◆ **Work request**
Quote the entries below from the line with "users benefit from the service?</span></span>" through the line with "third-party cloud apps.</span></span>", both ends included, and only those lines.

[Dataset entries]
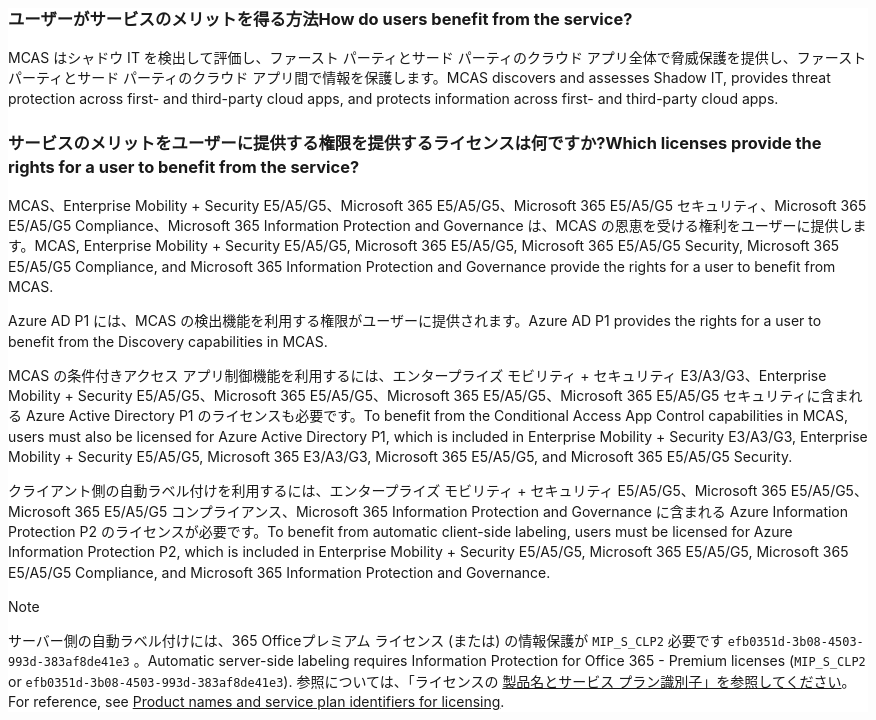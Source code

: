 ### <a name="how-do-users-benefit-from-the-service"></a><span data-ttu-id="a9a7d-187">ユーザーがサービスのメリットを得る方法</span><span class="sxs-lookup"><span data-stu-id="a9a7d-187">How do users benefit from the service?</span></span>

<span data-ttu-id="a9a7d-188">MCAS はシャドウ IT を検出して評価し、ファースト パーティとサード パーティのクラウド アプリ全体で脅威保護を提供し、ファースト パーティとサード パーティのクラウド アプリ間で情報を保護します。</span><span class="sxs-lookup"><span data-stu-id="a9a7d-188">MCAS discovers and assesses Shadow IT, provides threat protection across first- and third-party cloud apps, and protects information across first- and third-party cloud apps.</span></span>

### <a name="which-licenses-provide-the-rights-for-a-user-to-benefit-from-the-service"></a><span data-ttu-id="a9a7d-189">サービスのメリットをユーザーに提供する権限を提供するライセンスは何ですか?</span><span class="sxs-lookup"><span data-stu-id="a9a7d-189">Which licenses provide the rights for a user to benefit from the service?</span></span>

<span data-ttu-id="a9a7d-190">MCAS、Enterprise Mobility + Security E5/A5/G5、Microsoft 365 E5/A5/G5、Microsoft 365 E5/A5/G5 セキュリティ、Microsoft 365 E5/A5/G5 Compliance、Microsoft 365 Information Protection and Governance は、MCAS の恩恵を受ける権利をユーザーに提供します。</span><span class="sxs-lookup"><span data-stu-id="a9a7d-190">MCAS, Enterprise Mobility + Security E5/A5/G5, Microsoft 365 E5/A5/G5, Microsoft 365 E5/A5/G5 Security, Microsoft 365 E5/A5/G5 Compliance, and Microsoft 365 Information Protection and Governance provide the rights for a user to benefit from MCAS.</span></span>

<span data-ttu-id="a9a7d-191">Azure AD P1 には、MCAS の検出機能を利用する権限がユーザーに提供されます。</span><span class="sxs-lookup"><span data-stu-id="a9a7d-191">Azure AD P1 provides the rights for a user to benefit from the Discovery capabilities in MCAS.</span></span>

<span data-ttu-id="a9a7d-192">MCAS の条件付きアクセス アプリ制御機能を利用するには、エンタープライズ モビリティ + セキュリティ E3/A3/G3、Enterprise Mobility + Security E5/A5/G5、Microsoft 365 E5/A5/G5、Microsoft 365 E5/A5/G5、Microsoft 365 E5/A5/G5 セキュリティに含まれる Azure Active Directory P1 のライセンスも必要です。</span><span class="sxs-lookup"><span data-stu-id="a9a7d-192">To benefit from the Conditional Access App Control capabilities in MCAS, users must also be licensed for Azure Active Directory P1, which is included in Enterprise Mobility + Security E3/A3/G3, Enterprise Mobility + Security E5/A5/G5, Microsoft 365 E3/A3/G3, Microsoft 365 E5/A5/G5, and Microsoft 365 E5/A5/G5 Security.</span></span>

<span data-ttu-id="a9a7d-193">クライアント側の自動ラベル付けを利用するには、エンタープライズ モビリティ + セキュリティ E5/A5/G5、Microsoft 365 E5/A5/G5、Microsoft 365 E5/A5/G5 コンプライアンス、Microsoft 365 Information Protection and Governance に含まれる Azure Information Protection P2 のライセンスが必要です。</span><span class="sxs-lookup"><span data-stu-id="a9a7d-193">To benefit from automatic client-side labeling, users must be licensed for Azure Information Protection P2, which is included in Enterprise Mobility + Security E5/A5/G5, Microsoft 365 E5/A5/G5, Microsoft 365 E5/A5/G5 Compliance, and Microsoft 365 Information Protection and Governance.</span></span>

> [!NOTE]
> <span data-ttu-id="a9a7d-194">サーバー側の自動ラベル付けには、365 Officeプレミアム ライセンス (または) の情報保護が `MIP_S_CLP2` 必要です `efb0351d-3b08-4503-993d-383af8de41e3` 。</span><span class="sxs-lookup"><span data-stu-id="a9a7d-194">Automatic server-side labeling requires Information Protection for Office 365 - Premium licenses (`MIP_S_CLP2` or `efb0351d-3b08-4503-993d-383af8de41e3`).</span></span> <span data-ttu-id="a9a7d-195">参照については、「ライセンスの [製品名とサービス プラン識別子」を参照してください](https://docs.microsoft.com/azure/active-directory/enterprise-users/licensing-service-plan-reference)。</span><span class="sxs-lookup"><span data-stu-id="a9a7d-195">For reference, see [Product names and service plan identifiers for licensing](https://docs.microsoft.com/azure/active-directory/enterprise-users/licensing-service-plan-reference).</span></span>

◆ **Solution to the problem**
: ### <a name="how-do-users-benefit-from-the-service"></a><span data-ttu-id="a9a7d-187">ユーザーがサービスのメリットを得る方法</span><span class="sxs-lookup"><span data-stu-id="a9a7d-187">How do users benefit from the service?</span></span>

<span data-ttu-id="a9a7d-188">MCAS はシャドウ IT を検出して評価し、ファースト パーティとサード パーティのクラウド アプリ全体で脅威保護を提供し、ファースト パーティとサード パーティのクラウド アプリ間で情報を保護します。</span><span class="sxs-lookup"><span data-stu-id="a9a7d-188">MCAS discovers and assesses Shadow IT, provides threat protection across first- and third-party cloud apps, and protects information across first- and third-party cloud apps.</span></span>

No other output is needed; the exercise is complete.